[Data extracted from a collection]
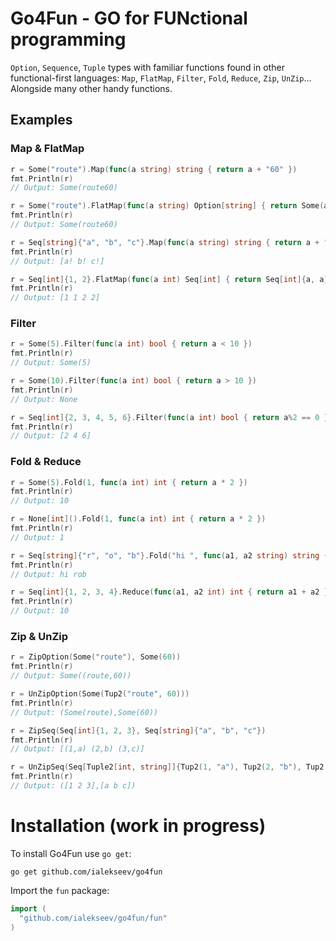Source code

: Go4Fun - GO for FUNctional programming
======================================

`Option`, `Sequence`, `Tuple` types with familiar functions found in other functional-first languages: `Map`, `FlatMap`, `Filter`, `Fold`, `Reduce`, `Zip`, `UnZip`... Alongside many other handy functions.

## Examples

### Map & FlatMap
```go
r = Some("route").Map(func(a string) string { return a + "60" })
fmt.Println(r)
// Output: Some(route60)

r = Some("route").FlatMap(func(a string) Option[string] { return Some(a + "60") })
fmt.Println(r)
// Output: Some(route60)

r = Seq[string]{"a", "b", "c"}.Map(func(a string) string { return a + "!" })
fmt.Println(r)
// Output: [a! b! c!]

r = Seq[int]{1, 2}.FlatMap(func(a int) Seq[int] { return Seq[int]{a, a} })
fmt.Println(r)
// Output: [1 1 2 2]
```

### Filter
```go
r = Some(5).Filter(func(a int) bool { return a < 10 })
fmt.Println(r)
// Output: Some(5)

r = Some(10).Filter(func(a int) bool { return a > 10 })
fmt.Println(r)
// Output: None

r = Seq[int]{2, 3, 4, 5, 6}.Filter(func(a int) bool { return a%2 == 0 })
fmt.Println(r)
// Output: [2 4 6]
```

### Fold & Reduce
```go
r = Some(5).Fold(1, func(a int) int { return a * 2 })
fmt.Println(r)
// Output: 10

r = None[int]().Fold(1, func(a int) int { return a * 2 })
fmt.Println(r)
// Output: 1

r = Seq[string]{"r", "o", "b"}.Fold("hi ", func(a1, a2 string) string { return a1 + a2 })
fmt.Println(r)
// Output: hi rob

r = Seq[int]{1, 2, 3, 4}.Reduce(func(a1, a2 int) int { return a1 + a2 })
fmt.Println(r)
// Output: 10
```

### Zip & UnZip
```go
r = ZipOption(Some("route"), Some(60))
fmt.Println(r)
// Output: Some((route,60))

r = UnZipOption(Some(Tup2("route", 60)))
fmt.Println(r)
// Output: (Some(route),Some(60))

r = ZipSeq(Seq[int]{1, 2, 3}, Seq[string]{"a", "b", "c"})
fmt.Println(r)
// Output: [(1,a) (2,b) (3,c)]

r = UnZipSeq(Seq[Tuple2[int, string]]{Tup2(1, "a"), Tup2(2, "b"), Tup2(3, "c")})
fmt.Println(r)
// Output: ([1 2 3],[a b c])
```

Installation (work in progress)
============

To install Go4Fun use `go get`:

    go get github.com/ialekseev/go4fun


Import the `fun` package:
```go
import (
  "github.com/ialekseev/go4fun/fun"
)
```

Exercise description — Using the entries, return every line where the word "FlatMap" can be found.

Solution —
`Option`, `Sequence`, `Tuple` types with familiar functions found in other functional-first languages: `Map`, `FlatMap`, `Filter`, `Fold`, `Reduce`, `Zip`, `UnZip`... Alongside many other handy functions.
### Map & FlatMap
r = Some("route").FlatMap(func(a string) Option[string] { return Some(a + "60") })
r = Seq[int]{1, 2}.FlatMap(func(a int) Seq[int] { return Seq[int]{a, a} })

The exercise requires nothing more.